At the same time, the CJ’s partial intervention in respect of SAS demonstrates that fine calculation remains an area where errors of approach, especially those rooted in evidential shortcomings, can lead to appellate correction. For practitioners, the overall message is twofold: the bar for overturning cartel findings remains high, but careful scrutiny of the evidential basis for fine adjustments can still make a material difference.
OTHER DEVELOPMENTS
MERGER CONTROL
Philippines raises merger notification thresholds
The Philippine Competition Commission (PCC) has announced an adjustment to the thresholds for transactions subject to compulsory merger notification.

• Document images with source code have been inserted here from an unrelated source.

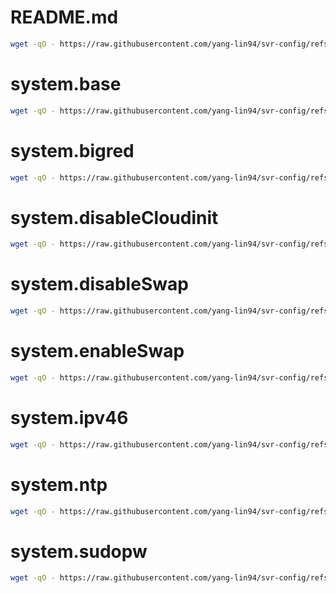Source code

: 
# README.md

```bash
wget -qO - https://raw.githubusercontent.com/yang-lin94/svr-config/refs/heads/main/ubuntu/README.md/README.md.txt | sudo bash
```

# system.base

```bash
wget -qO - https://raw.githubusercontent.com/yang-lin94/svr-config/refs/heads/main/ubuntu/system.base/system.base.txt | sudo bash
```

# system.bigred

```bash
wget -qO - https://raw.githubusercontent.com/yang-lin94/svr-config/refs/heads/main/ubuntu/system.bigred/system.bigred.txt | sudo bash
```

# system.disableCloudinit

```bash
wget -qO - https://raw.githubusercontent.com/yang-lin94/svr-config/refs/heads/main/ubuntu/system.disableCloudinit/system.disableCloudinit.txt | sudo bash
```

# system.disableSwap

```bash
wget -qO - https://raw.githubusercontent.com/yang-lin94/svr-config/refs/heads/main/ubuntu/system.disableSwap/system.disableSwap.txt | sudo bash
```

# system.enableSwap

```bash
wget -qO - https://raw.githubusercontent.com/yang-lin94/svr-config/refs/heads/main/ubuntu/system.enableSwap/system.enableSwap.txt | sudo bash
```

# system.ipv46

```bash
wget -qO - https://raw.githubusercontent.com/yang-lin94/svr-config/refs/heads/main/ubuntu/system.ipv46/system.ipv46.txt | sudo bash
```

# system.ntp

```bash
wget -qO - https://raw.githubusercontent.com/yang-lin94/svr-config/refs/heads/main/ubuntu/system.ntp/system.ntp.txt | sudo bash
```

# system.sudopw

```bash
wget -qO - https://raw.githubusercontent.com/yang-lin94/svr-config/refs/heads/main/ubuntu/system.sudopw/system.sudopw.txt | sudo bash
```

With effect from 1 March 2026, the following revised thresholds apply to the Philippines’ Size of Party and Size of Transaction criteria:
|
Criteria |
Previous threshold |
New threshold |
|
Size of Party |
PHP 8.5 billion |
PHP 9.1 billion |
|
Size of Transaction |
PHP 3.5 billion |
PHP 3.8 billion |
The PCC typically reviews the thresholds on an annual basis to ensure that the notification regime remains responsive to economic developments and to allow for the efficient allocation of the PCC’s enforcement resources. The Size of Party threshold refers to the aggregate value of the assets or revenues of the ultimate parent entity (including its controlled entities) in the Philippines of any party to the transaction. The Size of Transaction threshold refers to the aggregate value of assets or revenues of the target or acquired entity in the Philippines. A proposed merger or acquisition (including joint ventures) is notifiable where both the Size of Party and Size of Transaction thresholds are met. Unlike many other jurisdictions, there is a fixed deadline for filing: the PCC must be notified within 30 calendar days of the execution of the definitive agreement(s).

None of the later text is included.